▶ WORK INSTRUCTION:
Search term "Lang": copy each line of the data containing it.

▶ DATASET ENTRIES:
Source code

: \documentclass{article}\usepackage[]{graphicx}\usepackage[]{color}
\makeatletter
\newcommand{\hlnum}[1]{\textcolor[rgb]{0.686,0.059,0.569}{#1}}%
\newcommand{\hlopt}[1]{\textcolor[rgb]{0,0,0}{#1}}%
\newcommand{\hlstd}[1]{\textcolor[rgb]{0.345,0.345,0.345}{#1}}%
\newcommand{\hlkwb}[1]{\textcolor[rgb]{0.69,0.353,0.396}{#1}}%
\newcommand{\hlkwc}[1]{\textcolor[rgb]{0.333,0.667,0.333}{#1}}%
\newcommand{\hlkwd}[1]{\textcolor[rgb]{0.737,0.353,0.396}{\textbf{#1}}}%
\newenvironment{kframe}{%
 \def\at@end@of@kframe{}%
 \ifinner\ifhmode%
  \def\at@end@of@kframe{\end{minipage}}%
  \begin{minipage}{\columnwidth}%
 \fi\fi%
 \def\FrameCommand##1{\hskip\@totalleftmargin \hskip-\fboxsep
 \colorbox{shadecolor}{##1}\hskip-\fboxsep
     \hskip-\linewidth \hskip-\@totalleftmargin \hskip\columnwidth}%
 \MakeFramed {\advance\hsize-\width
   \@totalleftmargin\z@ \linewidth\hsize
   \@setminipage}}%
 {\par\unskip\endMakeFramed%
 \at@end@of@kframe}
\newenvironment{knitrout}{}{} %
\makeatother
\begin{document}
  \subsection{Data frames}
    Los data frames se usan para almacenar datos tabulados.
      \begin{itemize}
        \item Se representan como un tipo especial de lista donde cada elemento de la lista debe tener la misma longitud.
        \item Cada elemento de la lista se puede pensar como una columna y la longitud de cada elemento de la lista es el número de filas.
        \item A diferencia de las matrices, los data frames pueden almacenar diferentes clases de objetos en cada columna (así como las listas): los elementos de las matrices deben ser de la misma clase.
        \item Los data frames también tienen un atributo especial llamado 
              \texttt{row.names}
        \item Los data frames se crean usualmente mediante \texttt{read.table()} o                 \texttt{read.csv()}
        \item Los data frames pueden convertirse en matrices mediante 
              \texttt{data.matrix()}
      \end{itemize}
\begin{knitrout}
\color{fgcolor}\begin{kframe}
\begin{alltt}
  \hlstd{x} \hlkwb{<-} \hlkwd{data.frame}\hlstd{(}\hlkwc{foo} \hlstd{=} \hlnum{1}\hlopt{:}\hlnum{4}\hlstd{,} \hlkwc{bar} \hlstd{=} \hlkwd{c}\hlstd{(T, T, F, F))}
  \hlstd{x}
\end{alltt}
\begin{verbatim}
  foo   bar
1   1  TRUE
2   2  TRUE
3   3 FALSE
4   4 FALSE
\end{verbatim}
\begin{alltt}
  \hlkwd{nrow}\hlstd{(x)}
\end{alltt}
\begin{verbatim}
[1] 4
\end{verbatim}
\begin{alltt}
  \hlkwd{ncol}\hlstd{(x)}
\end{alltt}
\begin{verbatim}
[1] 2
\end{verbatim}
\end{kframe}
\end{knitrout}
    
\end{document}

==

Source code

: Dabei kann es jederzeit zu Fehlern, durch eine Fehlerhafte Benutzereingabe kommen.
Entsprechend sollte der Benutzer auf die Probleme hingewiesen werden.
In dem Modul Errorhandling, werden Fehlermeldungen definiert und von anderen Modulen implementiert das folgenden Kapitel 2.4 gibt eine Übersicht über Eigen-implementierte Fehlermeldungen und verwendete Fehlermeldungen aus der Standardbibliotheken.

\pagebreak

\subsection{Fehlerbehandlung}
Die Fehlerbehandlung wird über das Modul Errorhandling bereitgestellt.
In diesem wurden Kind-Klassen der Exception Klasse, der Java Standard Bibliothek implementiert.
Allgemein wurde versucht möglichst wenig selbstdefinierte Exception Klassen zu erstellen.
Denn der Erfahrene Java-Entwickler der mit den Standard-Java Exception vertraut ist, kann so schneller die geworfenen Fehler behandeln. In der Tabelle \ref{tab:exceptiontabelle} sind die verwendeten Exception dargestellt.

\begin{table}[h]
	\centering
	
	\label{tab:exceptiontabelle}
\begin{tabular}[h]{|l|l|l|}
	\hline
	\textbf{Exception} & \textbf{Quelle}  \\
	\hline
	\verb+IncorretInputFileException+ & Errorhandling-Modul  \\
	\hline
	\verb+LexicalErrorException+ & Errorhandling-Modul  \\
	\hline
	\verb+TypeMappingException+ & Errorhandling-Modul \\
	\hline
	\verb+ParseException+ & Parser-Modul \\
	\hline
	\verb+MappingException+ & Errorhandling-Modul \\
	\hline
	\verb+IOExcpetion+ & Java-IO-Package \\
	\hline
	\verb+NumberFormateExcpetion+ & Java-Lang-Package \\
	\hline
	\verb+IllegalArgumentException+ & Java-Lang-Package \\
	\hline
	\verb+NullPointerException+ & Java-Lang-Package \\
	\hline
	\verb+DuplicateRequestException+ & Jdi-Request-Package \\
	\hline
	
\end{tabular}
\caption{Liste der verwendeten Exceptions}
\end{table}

▶ ANSWER SPACE:
	\verb+NumberFormateExcpetion+ & Java-Lang-Package \\
	\verb+IllegalArgumentException+ & Java-Lang-Package \\
	\verb+NullPointerException+ & Java-Lang-Package \\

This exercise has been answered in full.